A pedestrian walks by the Bill and Melinda Gates Foundation on May 4, 2021, in Seattle, Washington. (David Ryder/Getty Images)


Can Bill fire Melinda?

When they announced their divorce, the duo promised to remain on as co-chairs of one of the world's most famous and richest charities. However, it appears cracks are already emerging, even though the divorce is yet to be finalized. To prepare for a future where the two cannot get along, the foundation announced a bizarre new change - that Bill would be able to buy out Melinda and fire her from the foundation.

On July 7, the foundation announced that the option existed, albeit with a twist. Bill will only get the option to fire Melinda after two years if they cannot cooperate. Currently, Melinda serves as co-chair and trustee at the charity, but she can be bought out after the trial period. If that happens, Melinda would receive resources from Bill to do her own philanthropic work. Those resources received would be independent of the charity's endowment. The agreement was made public so that they could be "transparent" with each other. 

In order to "ensure the continuity of the foundation’s work", the power-sharing agreement was made by the two. It is unclear if the foundation will change its name should Melinda leave, but that does seem likely. However, this is being seen as a last-ditch effort, in case all else fails.
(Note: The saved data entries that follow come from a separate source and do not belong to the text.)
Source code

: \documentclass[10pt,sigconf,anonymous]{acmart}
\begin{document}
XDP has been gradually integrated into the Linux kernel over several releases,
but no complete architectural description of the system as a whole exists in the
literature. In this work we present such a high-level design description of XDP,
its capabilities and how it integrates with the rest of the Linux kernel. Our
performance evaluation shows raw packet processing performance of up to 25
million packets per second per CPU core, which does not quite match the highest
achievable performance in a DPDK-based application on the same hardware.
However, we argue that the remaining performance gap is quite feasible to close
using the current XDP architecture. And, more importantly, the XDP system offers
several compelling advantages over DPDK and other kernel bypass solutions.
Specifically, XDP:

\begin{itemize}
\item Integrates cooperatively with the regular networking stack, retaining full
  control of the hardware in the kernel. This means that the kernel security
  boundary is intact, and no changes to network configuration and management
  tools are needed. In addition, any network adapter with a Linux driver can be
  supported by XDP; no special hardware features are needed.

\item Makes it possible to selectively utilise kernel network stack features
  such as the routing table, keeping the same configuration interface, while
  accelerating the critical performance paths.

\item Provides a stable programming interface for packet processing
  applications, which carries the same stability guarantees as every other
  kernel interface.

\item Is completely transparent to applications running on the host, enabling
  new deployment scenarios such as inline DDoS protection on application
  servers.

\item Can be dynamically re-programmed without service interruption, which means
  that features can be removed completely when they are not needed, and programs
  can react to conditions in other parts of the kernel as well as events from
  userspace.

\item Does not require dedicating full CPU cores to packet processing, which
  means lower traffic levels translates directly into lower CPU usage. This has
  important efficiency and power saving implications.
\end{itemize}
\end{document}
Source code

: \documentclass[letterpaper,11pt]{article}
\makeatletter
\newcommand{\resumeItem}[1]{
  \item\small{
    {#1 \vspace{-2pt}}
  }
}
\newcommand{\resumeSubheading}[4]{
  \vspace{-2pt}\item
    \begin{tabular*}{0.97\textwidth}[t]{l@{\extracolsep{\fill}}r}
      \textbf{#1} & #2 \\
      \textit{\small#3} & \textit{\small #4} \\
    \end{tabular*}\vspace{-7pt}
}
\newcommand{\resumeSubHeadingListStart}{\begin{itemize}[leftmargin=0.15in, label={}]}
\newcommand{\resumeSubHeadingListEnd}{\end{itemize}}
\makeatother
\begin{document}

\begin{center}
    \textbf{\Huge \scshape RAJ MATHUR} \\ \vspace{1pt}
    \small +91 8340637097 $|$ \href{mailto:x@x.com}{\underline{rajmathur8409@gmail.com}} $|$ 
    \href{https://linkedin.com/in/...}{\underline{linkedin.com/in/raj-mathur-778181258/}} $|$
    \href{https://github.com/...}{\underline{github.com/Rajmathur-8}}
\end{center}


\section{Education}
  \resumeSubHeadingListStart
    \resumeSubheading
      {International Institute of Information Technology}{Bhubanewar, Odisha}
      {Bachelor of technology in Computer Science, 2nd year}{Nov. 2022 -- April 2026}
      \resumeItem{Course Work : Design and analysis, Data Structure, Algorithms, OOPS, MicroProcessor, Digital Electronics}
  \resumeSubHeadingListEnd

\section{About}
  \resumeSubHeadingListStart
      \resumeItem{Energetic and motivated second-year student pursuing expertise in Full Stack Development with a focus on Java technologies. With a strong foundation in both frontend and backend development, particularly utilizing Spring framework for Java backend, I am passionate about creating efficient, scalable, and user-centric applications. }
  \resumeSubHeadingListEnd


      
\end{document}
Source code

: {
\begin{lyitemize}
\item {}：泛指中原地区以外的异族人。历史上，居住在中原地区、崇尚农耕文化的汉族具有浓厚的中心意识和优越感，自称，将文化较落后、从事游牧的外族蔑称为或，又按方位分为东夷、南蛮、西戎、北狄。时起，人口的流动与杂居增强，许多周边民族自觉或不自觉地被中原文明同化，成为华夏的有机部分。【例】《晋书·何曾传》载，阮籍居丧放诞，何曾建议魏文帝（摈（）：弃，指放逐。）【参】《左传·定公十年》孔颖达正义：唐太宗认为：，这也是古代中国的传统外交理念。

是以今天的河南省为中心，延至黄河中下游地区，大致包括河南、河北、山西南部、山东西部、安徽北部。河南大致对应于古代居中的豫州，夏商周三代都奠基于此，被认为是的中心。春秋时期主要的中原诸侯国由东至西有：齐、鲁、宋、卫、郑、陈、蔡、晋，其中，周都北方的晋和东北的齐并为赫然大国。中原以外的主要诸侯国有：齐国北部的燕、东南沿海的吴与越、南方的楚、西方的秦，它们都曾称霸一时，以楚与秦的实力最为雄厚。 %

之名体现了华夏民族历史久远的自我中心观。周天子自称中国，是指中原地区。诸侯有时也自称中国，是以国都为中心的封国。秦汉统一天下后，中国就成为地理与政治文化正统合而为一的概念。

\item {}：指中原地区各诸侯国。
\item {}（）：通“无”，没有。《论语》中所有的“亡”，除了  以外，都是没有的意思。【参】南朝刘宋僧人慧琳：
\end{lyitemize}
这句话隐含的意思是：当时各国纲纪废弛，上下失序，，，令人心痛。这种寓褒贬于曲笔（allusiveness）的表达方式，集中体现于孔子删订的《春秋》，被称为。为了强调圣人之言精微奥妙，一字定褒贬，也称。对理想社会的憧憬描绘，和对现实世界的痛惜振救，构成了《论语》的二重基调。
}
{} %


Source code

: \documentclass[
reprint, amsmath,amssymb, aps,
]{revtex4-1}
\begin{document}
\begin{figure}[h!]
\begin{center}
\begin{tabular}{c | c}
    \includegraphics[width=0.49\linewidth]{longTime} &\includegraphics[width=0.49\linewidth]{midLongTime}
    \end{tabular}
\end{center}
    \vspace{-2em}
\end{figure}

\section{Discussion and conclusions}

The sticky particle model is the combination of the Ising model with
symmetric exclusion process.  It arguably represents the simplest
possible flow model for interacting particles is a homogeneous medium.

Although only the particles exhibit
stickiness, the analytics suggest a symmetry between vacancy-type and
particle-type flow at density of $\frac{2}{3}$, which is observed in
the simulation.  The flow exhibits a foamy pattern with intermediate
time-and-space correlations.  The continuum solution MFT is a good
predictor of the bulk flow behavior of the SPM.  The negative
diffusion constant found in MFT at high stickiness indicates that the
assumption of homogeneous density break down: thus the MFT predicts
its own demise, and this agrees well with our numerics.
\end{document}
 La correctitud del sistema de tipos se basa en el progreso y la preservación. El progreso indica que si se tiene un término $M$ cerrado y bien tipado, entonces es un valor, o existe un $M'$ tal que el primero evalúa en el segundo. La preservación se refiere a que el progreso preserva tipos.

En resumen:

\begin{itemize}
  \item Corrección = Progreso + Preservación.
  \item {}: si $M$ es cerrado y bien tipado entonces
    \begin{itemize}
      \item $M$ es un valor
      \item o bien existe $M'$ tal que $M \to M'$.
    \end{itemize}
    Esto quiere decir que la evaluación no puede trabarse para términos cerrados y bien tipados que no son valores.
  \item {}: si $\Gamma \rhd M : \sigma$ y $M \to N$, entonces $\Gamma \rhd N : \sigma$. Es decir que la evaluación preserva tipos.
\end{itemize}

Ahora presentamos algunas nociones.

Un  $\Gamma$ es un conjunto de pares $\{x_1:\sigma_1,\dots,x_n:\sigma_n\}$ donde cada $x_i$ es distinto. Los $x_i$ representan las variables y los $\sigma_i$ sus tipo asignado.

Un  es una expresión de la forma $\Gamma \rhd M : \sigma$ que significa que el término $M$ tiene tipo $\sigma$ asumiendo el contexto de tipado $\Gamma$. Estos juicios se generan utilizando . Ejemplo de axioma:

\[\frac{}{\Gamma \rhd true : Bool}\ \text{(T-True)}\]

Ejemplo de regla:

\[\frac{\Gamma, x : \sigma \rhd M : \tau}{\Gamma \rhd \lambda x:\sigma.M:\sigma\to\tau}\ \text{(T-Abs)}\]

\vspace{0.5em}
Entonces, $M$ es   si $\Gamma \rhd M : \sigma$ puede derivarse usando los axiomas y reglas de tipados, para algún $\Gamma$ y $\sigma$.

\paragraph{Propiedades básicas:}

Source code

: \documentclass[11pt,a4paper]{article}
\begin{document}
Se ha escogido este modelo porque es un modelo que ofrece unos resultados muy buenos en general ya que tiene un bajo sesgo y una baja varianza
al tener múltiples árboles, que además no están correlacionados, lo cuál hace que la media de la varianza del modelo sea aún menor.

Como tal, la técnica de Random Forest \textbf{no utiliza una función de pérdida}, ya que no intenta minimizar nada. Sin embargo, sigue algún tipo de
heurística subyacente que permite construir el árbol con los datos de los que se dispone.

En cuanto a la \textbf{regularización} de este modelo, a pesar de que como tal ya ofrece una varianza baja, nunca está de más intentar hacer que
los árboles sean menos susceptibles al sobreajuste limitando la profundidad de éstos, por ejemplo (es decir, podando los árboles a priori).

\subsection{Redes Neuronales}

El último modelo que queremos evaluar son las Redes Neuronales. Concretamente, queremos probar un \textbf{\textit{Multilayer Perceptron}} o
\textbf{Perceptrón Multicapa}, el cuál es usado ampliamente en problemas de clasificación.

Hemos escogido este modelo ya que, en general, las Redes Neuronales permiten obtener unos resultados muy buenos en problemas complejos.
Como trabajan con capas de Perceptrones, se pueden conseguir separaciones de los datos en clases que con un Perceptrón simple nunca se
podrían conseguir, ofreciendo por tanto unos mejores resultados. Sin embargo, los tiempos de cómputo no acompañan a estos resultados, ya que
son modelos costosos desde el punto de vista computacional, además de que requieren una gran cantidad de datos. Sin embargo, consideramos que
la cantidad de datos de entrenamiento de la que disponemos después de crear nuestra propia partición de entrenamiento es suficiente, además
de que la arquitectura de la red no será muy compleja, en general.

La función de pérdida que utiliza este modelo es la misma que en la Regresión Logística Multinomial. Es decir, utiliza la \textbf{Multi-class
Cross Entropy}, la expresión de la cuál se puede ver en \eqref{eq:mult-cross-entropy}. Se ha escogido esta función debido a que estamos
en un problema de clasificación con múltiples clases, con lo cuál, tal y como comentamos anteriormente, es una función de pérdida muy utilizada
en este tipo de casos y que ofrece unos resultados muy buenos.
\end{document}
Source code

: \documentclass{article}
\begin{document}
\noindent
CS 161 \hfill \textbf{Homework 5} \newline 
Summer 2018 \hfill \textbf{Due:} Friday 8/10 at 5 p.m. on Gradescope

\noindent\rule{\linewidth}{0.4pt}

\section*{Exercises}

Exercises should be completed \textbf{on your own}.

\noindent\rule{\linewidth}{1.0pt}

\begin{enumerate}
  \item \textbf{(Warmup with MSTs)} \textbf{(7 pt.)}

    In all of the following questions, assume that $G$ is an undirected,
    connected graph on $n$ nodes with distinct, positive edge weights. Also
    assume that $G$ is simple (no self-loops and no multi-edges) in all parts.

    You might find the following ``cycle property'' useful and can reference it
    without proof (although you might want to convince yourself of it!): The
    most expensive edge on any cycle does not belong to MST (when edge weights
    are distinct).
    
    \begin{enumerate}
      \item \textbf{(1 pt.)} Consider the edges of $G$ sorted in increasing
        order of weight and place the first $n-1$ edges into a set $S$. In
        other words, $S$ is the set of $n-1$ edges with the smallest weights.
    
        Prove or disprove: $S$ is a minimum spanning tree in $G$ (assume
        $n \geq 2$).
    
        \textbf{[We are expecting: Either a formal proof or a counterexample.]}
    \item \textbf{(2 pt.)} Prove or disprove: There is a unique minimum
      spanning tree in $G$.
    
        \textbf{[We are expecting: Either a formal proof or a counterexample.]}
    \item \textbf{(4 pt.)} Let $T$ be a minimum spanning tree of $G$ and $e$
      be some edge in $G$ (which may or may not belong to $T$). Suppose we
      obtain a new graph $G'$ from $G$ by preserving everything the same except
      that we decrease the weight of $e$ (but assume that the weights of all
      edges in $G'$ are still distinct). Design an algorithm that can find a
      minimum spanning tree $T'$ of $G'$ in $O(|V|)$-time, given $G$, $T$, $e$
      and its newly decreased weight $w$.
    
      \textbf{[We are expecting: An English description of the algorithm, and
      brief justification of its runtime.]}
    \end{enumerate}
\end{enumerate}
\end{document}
The foundation's CEO Mark Suzman told Associated Press "They’ve both assured me, individually and together, and in the way, they’ve been showing up in the work for the last two months, that their full intent and commitment is to be long-term co-chairs trustees of the foundation. And that’s exactly what we’re planning around." 

Bill Gates and Melinda Gates attend a ceremony presenting them with the 2010 J. William Fulbright Prize for International Understanding at the Library of Congress on October 15, 2010, in Washington, DC. (Win McNamee/Getty Images)

But why is it that Melinda will leave and not Bill? Author David Callahan told AP it was because "it’s hard to imagine Bill Gates starting his own thing outside the Gates Foundation because much of what he’s interested in is what the Gates Foundation does." He added, "You could easily imagine her (Melinda) going off and starting a new philanthropic enterprise that’s focused on gender equity and women’s empowerment."

The two-year trial period was among the numerous announcements made by the foundations in a statement on its website. Other changes include expanding the number of trustees to "further enhance the diversity, experience, and expertise of the foundation’s leadership." The duo also announced an additional $15 billion to the foundation's endowment. "These new resources and the evolution of the foundation’s governance will sustain this ambitious mission and vital work for years to come," Bill said.